I have benefited from the talents of other people so many times in my life. I recently had the opportunity to interview my cover artist for THUNDER, Kibbe Day. Her photographs, which can be found at www.jkdayphotography.com and on display at Device Brewing Company in Sacramento, California, are pretty breathtaking. A full time Deputy District Attorney, Kibbe was drawn to photography when she realized she could find true happiness and achieve ultimate relaxation in the outdoors. She states, "Nature is my happy place. I started to take pictures to capture the moments that struck my soul. I didn't understand the true art that was involved in photography until my wedding. For the first time, I saw and appreciated the camera's ability to capture a moment rather than just freeze time in a snapshot." She has been working professionally as a photographer since 2009.
So, get cozy-comfortable, pull up a seat, and join me for the Perspective of Kibbe Day.
Me: My mom is a photographer, and I take gadzillions of photos of my kids, but I know nothing about the true art behind photography. Do you always carry your camera around, just in case?

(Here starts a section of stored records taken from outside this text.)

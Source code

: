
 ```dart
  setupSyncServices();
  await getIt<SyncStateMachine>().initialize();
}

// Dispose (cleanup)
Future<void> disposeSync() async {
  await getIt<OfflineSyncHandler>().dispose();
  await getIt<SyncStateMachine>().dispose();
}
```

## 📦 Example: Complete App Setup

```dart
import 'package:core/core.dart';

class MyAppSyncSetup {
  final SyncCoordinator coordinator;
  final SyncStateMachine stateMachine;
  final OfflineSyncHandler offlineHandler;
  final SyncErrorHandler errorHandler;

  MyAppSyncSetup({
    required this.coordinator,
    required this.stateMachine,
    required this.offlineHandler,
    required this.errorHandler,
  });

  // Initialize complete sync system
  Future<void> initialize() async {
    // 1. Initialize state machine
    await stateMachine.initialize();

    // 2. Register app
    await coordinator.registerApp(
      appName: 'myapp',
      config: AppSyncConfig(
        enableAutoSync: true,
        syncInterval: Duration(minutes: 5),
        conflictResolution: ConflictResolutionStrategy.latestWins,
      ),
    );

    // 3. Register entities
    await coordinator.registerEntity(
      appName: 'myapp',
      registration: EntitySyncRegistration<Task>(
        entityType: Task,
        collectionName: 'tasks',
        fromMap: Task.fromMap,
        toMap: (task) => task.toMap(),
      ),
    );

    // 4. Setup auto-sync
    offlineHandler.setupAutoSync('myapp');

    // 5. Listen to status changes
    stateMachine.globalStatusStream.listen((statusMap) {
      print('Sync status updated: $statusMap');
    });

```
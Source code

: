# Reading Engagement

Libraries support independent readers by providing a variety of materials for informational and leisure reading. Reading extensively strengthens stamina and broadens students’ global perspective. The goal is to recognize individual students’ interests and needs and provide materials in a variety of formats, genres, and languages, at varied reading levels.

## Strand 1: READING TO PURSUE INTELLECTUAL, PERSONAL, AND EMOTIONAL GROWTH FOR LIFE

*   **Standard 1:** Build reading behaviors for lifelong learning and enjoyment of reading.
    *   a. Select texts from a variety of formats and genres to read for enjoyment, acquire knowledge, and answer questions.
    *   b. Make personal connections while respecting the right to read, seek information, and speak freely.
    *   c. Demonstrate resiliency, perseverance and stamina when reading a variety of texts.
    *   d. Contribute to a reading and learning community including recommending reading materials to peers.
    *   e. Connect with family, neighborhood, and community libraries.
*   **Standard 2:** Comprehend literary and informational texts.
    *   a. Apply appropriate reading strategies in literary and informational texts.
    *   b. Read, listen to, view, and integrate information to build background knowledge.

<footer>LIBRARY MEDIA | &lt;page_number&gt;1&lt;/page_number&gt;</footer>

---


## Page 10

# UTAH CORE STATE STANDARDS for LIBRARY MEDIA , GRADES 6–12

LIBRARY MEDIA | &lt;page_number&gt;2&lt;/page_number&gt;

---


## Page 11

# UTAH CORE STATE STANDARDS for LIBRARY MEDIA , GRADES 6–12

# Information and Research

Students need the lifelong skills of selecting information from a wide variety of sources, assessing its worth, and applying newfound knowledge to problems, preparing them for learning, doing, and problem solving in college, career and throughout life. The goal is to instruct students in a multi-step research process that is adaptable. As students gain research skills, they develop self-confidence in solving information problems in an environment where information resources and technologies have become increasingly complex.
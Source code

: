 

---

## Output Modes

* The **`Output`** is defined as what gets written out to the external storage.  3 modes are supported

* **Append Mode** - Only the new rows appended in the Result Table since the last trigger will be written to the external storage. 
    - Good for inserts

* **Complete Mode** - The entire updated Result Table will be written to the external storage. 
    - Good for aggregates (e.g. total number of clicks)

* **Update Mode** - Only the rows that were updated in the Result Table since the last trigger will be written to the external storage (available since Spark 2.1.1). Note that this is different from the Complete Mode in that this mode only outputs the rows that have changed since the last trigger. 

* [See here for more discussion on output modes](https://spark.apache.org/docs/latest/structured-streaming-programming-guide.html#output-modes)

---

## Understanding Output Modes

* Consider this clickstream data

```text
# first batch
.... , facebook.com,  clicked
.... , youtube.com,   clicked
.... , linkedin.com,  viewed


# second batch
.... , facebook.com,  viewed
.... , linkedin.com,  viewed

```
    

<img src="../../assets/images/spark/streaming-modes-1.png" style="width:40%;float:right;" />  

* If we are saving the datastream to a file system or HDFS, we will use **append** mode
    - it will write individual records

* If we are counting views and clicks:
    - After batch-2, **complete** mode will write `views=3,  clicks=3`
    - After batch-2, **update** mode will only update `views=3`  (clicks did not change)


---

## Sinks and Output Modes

Kibbe: I take my camera if we are doing anything outdoorsy (is that a word?). If I am anywhere near water, mountains, or fall colors, I will have my camera attached to me. I do not carry a camera to work though I have seen multiple shots that I would love to capture. My commute to work is mostly farmland, protected waterways, and vineyards. The sunsets, sunrises, and fog make for stunning moments. The problem is that my perspective is always from the freeway and there is very little access to actually be able to compose the shot I see from my car. Needless to say, those moments haunt me regularly. I could do an entire series of photos from my commute if I actually had access to the areas I want to shoot. I have yet to find a way ... but I stress yet.
Me: Ha! But how do you decide on what shot to take?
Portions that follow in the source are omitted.